Yes, the amp output and the tuner out are both buffered.
It’s great to meet another engineer! That’s why I like your communication style!
Sockets might be nice to have, but I have found them to be unreliable if you are going to be gigging or traveling much with this pedal. But if you really want them then make sure you get the kind that can accommodate short component legs…because the optocouplers that you made now have short legs after you cut them off during assembly. That’s really the only suggestions I have other than use caution when removing the components from the board. They are delicate and the traces and pads on PCB are somewhat delicate too.
Thank you very much for the clear and detailed information. It is very easy to work with you in troubleshooting your pedal. I wish all our customers could communicate as well as you.

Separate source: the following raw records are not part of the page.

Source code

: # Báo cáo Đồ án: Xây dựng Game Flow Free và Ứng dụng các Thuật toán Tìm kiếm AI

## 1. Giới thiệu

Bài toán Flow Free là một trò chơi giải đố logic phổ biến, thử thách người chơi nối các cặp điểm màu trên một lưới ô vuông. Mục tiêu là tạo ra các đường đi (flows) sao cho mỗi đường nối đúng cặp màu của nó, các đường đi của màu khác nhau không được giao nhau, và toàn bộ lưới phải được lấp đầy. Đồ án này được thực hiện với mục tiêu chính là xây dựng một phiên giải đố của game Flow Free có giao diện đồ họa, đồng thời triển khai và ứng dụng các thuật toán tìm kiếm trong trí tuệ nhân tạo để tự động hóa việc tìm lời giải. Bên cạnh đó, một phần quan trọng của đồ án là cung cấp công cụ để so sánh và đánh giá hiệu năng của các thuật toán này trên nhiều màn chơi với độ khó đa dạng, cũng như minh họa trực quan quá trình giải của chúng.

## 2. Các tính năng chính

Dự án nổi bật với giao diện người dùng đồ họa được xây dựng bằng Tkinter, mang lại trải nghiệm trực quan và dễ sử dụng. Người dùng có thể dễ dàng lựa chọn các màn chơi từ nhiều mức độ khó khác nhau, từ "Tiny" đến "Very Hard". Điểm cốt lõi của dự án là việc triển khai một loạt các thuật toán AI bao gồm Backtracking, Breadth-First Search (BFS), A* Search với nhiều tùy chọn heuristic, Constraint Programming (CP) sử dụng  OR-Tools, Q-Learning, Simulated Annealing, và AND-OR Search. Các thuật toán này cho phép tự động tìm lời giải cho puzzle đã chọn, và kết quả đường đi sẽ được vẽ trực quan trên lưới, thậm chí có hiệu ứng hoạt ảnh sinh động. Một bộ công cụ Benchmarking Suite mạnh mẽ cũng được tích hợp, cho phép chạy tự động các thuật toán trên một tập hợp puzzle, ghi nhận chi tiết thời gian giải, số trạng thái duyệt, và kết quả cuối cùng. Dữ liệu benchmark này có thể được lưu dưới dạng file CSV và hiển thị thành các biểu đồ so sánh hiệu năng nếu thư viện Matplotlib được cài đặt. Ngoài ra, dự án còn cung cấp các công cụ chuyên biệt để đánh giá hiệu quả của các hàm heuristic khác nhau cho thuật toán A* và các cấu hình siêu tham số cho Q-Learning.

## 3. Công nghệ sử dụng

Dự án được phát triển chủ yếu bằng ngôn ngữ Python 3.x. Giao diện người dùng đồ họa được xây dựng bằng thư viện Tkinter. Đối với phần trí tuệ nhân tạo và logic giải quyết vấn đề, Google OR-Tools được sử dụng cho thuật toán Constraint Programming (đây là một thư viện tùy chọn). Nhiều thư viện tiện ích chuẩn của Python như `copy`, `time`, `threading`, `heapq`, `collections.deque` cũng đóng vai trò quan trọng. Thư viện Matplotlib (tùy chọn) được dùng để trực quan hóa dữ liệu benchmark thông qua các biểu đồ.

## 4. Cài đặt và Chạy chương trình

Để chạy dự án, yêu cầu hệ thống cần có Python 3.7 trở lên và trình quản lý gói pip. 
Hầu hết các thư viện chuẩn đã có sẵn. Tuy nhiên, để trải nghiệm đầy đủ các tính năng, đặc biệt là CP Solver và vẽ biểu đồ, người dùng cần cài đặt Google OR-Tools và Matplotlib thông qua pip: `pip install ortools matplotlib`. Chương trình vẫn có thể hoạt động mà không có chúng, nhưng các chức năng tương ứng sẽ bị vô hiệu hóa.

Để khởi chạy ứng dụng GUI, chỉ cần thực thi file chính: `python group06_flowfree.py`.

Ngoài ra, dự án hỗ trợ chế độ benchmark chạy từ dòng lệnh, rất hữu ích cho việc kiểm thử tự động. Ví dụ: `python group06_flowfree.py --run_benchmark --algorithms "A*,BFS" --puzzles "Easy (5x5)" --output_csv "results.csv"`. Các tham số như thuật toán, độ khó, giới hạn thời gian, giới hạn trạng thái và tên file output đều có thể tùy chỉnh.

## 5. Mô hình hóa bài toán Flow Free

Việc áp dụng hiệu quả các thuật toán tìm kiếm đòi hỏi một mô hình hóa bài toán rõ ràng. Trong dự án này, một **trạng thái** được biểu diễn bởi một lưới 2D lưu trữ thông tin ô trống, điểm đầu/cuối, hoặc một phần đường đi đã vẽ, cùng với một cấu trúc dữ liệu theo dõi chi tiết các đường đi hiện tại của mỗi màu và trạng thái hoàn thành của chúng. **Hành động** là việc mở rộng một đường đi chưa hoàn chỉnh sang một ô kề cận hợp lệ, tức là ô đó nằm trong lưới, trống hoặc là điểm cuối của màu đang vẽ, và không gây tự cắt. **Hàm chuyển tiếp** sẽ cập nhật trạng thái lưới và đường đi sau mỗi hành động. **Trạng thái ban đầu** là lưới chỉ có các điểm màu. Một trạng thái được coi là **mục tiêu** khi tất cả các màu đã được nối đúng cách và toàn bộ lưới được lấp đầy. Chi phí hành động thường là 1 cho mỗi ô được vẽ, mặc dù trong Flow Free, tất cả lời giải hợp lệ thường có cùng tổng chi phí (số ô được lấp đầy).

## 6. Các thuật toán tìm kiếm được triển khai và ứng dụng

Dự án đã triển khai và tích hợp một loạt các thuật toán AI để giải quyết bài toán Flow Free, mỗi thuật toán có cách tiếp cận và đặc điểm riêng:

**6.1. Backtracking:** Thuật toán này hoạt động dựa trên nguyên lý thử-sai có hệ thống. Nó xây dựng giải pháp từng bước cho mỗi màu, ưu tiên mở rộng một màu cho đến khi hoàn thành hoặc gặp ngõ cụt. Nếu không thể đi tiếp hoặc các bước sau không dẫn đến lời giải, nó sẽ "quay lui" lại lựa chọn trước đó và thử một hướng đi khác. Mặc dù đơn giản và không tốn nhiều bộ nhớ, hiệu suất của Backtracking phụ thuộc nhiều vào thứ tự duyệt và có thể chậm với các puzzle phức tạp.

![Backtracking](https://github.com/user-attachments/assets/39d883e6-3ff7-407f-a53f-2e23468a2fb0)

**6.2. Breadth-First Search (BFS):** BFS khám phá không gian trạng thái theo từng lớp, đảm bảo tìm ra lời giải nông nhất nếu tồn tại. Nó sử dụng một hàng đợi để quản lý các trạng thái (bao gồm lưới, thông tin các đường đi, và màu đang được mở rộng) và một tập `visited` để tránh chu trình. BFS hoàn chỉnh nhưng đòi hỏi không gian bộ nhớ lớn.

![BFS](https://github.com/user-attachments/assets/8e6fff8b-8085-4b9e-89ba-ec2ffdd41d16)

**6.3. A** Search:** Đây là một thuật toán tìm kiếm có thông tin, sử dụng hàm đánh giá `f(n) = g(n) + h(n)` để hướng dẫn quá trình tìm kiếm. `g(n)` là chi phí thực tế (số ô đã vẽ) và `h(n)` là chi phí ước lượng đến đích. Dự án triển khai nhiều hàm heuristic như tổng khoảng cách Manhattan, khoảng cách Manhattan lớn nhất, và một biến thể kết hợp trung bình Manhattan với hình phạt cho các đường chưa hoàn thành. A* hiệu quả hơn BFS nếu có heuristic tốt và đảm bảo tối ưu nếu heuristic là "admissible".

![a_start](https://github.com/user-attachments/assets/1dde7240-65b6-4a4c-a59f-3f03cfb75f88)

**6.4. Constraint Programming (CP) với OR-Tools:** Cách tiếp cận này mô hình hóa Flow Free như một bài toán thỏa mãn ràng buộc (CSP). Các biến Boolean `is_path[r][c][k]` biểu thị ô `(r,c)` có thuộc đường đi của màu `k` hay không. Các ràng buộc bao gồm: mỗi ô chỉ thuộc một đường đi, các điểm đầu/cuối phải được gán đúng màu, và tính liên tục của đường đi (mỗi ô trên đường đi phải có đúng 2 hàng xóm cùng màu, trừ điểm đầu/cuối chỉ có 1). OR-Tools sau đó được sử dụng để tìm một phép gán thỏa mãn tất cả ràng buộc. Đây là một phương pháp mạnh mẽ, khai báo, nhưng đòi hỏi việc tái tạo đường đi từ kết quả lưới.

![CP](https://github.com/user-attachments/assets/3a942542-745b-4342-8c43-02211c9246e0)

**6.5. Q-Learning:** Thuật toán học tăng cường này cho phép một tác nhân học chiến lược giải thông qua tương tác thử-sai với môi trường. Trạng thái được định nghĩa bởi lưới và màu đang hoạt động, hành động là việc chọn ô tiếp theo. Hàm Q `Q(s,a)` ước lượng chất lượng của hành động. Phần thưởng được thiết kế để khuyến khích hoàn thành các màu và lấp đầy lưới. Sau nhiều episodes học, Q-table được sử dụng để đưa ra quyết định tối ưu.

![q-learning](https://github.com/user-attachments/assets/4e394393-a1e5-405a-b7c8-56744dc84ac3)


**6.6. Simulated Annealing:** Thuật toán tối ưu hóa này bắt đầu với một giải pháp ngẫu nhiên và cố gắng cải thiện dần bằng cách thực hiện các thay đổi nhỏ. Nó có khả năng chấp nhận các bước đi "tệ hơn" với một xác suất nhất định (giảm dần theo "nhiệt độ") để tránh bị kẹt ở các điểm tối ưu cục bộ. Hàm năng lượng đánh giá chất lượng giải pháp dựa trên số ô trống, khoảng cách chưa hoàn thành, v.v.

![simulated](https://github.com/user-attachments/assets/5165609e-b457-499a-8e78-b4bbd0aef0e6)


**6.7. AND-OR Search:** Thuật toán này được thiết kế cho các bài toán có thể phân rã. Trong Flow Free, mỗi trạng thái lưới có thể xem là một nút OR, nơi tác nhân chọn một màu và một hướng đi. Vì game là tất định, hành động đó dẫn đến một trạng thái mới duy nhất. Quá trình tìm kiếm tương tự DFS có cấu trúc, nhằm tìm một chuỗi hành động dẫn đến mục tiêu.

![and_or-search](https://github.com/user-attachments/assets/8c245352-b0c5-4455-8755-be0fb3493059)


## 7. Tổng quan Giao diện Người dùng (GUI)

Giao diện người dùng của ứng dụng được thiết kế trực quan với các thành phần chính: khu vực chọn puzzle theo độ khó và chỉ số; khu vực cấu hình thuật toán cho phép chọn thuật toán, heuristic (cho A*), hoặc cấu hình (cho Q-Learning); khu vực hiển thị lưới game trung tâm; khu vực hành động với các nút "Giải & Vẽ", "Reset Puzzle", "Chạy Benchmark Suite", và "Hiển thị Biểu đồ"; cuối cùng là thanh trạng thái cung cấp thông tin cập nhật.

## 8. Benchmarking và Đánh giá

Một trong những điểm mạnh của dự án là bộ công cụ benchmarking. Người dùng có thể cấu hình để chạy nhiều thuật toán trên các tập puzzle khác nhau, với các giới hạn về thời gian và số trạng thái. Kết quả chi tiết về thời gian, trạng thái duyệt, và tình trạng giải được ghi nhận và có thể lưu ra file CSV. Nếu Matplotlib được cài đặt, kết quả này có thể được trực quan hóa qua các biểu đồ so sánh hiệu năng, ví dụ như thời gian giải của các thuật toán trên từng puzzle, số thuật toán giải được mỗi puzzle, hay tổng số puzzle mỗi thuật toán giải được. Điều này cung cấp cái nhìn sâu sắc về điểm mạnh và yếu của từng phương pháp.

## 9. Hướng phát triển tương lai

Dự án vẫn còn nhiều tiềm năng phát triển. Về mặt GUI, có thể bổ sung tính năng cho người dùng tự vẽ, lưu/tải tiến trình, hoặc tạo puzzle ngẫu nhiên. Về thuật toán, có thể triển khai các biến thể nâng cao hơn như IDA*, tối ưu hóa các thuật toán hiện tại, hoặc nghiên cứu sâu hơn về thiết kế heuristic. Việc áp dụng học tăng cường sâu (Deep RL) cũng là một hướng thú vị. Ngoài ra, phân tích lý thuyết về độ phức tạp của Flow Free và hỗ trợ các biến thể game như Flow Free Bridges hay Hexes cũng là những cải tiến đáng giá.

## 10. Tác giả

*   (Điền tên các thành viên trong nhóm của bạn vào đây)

That’s no problem about the bags being thrown away. The numbers on the bags might have been helpful to me but it’s not necessary.
Thank you for the photos you emailed me. The optocouplers look mostly good, but there was one angle that kind of looked like they may need some more sealant. Here’s the edited photo…
…but if you tested them with your spotlight and they didn’t change resistance then they are probably sealed…but it would be good to be extra cautious in this matter just to rule out all the variables we can.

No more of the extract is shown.